Token cost used to be a developer footnote. As agents get deployed for real, it turns into infrastructure cost, latency, and margin. Notes on a category that is starting to form.

Someone found Conduit on its launch day and described it back to me better than I have managed myself. Vivi put it roughly like this: token cost is no longer just a developer concern. As AI agents get deployed widely, it becomes infrastructure cost, latency cost, and eventually enterprise margin. And then the line that stuck: context is becoming expensive real estate.

I had been circling that idea for weeks without saying it that cleanly, so I want to write it down.

The footnote that grew up

If you have read the other post, you know the mechanism. Every MCP server you connect dumps its entire tool list into your agent’s context on every single request. Three servers can cost around 24,000 tokens of definitions before you have asked anything. It is an invisible tax: you pay it on every turn, before the agent does any real work, which is exactly why it stays hidden until it surfaces somewhere you can feel it.

For one person running one agent, that tax is a slightly slower, slightly dumber assistant. It is annoying, and easy to ignore.

Now change the scale. Picture a company running agents in production: thousands of sessions a day, each one re-sending the same wall of tool schemas on every turn, multiplied across users and multiplied again across every model call inside a single task. The waste did not change. The bill did.

The same overhead that reads as “my agent feels sluggish” for one person reads as a line item for a business: more input tokens on every call, higher latency on every turn, and a context window filling up with plumbing instead of the actual problem. Past a certain volume, how efficiently you use context stops being a preference and becomes a cost center.

Context is a budget

The mental shift underneath all of this is treating context as real estate rather than a junk drawer.

The default behavior of most tooling today is load everything, just in case. Every server, every tool, every schema, sitting in front of the model at all times, on the theory that the agent might need any of it. That made sense when models had small toolsets. It does not scale, because the cost of carrying a capability you might use is paid constantly, while the value of having it shows up rarely.

The more interesting default is the opposite: context is a budget you spend on purpose, and a tool has to earn its place in it. Pull in what is relevant, when it is relevant, and leave the rest in a catalog the agent can reach for. That is what lazy discovery does for tools specifically, but the principle is bigger than tools. It applies to memory, to retrieved documents, to history, to anything competing for the same finite and increasingly valuable space.

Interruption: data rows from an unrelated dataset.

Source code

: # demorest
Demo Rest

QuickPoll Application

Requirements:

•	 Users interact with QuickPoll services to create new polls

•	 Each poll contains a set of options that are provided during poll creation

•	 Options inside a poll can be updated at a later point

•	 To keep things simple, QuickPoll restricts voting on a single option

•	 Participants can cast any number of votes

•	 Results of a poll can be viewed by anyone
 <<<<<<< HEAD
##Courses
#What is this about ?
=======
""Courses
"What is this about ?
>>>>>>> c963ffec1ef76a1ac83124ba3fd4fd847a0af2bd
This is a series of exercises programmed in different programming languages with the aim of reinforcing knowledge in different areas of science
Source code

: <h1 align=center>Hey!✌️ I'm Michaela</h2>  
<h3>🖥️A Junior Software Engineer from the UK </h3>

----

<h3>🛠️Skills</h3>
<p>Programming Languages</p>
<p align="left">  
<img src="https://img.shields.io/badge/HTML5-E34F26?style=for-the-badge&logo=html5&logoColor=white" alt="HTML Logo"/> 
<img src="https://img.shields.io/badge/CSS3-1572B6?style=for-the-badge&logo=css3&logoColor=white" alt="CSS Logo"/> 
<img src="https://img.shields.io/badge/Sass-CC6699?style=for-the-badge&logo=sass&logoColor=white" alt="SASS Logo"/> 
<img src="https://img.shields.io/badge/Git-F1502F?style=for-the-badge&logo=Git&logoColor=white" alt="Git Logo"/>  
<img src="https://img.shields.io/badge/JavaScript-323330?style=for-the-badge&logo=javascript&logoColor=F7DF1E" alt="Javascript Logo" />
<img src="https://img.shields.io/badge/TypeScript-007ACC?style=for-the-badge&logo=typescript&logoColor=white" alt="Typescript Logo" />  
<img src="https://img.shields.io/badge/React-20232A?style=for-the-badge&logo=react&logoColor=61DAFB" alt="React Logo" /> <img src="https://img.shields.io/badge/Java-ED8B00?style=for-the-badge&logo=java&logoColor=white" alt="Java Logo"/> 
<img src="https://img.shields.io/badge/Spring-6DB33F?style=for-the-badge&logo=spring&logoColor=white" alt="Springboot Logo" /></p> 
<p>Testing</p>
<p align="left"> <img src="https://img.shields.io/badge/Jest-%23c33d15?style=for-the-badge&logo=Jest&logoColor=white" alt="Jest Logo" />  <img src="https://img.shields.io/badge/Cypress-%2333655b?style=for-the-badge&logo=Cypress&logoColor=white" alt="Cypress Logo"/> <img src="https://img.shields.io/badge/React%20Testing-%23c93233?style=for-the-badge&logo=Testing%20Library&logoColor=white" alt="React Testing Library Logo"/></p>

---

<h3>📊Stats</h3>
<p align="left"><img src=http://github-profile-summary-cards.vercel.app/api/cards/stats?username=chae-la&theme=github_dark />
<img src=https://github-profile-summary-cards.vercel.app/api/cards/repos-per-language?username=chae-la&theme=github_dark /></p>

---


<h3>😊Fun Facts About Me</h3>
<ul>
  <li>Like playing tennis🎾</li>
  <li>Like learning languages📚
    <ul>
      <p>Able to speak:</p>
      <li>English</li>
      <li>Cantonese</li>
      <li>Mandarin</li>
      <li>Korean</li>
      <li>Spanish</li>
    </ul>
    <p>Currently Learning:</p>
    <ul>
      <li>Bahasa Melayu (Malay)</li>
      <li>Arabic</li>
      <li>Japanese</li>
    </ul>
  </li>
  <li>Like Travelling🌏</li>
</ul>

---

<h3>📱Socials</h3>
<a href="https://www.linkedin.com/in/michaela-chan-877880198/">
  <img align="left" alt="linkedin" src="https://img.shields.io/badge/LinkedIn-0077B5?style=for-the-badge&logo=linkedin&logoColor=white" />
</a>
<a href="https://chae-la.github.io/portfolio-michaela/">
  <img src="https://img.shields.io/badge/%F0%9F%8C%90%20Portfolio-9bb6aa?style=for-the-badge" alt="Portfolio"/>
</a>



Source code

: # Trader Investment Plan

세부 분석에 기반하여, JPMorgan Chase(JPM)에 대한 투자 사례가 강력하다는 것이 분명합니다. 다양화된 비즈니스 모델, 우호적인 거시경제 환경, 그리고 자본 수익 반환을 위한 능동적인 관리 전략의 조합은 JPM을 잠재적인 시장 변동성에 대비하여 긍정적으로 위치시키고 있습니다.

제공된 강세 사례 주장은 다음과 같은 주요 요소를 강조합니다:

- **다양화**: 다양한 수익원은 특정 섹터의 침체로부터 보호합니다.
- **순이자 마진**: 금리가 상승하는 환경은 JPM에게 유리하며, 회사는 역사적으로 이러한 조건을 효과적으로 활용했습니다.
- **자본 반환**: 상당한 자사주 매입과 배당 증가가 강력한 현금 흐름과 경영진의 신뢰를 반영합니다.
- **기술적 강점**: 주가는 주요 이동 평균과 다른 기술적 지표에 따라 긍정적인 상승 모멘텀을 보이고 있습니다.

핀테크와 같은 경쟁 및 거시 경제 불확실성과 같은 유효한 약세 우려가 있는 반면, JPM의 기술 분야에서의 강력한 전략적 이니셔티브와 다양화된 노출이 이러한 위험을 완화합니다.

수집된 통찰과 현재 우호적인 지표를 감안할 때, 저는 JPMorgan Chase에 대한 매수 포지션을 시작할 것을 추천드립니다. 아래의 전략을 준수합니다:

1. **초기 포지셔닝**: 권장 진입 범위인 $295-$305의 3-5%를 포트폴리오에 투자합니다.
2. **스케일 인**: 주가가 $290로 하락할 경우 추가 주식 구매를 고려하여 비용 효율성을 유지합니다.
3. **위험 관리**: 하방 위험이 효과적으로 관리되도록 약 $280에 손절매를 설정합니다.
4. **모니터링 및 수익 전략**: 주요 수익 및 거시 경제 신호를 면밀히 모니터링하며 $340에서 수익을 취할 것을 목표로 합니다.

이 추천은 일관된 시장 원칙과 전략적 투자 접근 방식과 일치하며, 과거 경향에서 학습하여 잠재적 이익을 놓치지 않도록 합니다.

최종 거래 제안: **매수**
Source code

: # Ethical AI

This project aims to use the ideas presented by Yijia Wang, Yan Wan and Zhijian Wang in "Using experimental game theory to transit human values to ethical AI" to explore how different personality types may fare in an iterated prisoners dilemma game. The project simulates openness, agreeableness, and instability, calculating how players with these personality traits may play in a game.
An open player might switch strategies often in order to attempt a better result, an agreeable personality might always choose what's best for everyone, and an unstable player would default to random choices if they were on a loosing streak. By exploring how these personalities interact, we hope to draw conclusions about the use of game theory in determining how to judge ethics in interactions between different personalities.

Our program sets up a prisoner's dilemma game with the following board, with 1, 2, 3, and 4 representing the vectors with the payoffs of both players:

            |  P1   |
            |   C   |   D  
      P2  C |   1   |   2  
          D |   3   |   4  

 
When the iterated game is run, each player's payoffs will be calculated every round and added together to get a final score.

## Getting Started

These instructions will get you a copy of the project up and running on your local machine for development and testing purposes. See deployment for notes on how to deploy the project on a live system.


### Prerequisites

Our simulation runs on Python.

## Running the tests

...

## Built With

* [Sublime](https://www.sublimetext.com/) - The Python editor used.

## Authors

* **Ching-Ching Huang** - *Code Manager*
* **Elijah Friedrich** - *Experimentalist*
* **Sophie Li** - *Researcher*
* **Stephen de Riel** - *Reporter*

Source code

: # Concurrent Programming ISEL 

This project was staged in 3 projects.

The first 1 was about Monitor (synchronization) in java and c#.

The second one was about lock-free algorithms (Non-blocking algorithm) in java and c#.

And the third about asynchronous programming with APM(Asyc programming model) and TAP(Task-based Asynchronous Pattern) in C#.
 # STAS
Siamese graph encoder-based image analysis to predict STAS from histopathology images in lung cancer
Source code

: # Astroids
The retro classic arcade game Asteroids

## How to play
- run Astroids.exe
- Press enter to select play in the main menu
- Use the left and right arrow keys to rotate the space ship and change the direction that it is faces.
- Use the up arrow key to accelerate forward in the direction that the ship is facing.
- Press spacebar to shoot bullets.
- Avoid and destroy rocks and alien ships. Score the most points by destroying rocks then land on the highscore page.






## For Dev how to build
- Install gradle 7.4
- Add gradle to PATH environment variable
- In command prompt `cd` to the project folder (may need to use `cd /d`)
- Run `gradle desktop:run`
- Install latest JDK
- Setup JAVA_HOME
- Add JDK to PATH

What the category actually is

It is tempting to call this token compression and move on, but I do not think that is quite it. Compression is about squeezing the same payload smaller. The real shift is about relevance: getting the right things in front of the model at the right moment, and being honest about what does not earn a seat.

Let me be straight about where the hard part is. Deciding what is relevant, on demand, without the agent losing track of what is even possible, is not a solved problem. It is easy when a task obviously names the tool it needs. It gets genuinely hard when an agent has to plan across tools it did not know it would reach for. I have measured the easy case, and I am still working out the hard one. Anyone telling you this part is finished is selling something.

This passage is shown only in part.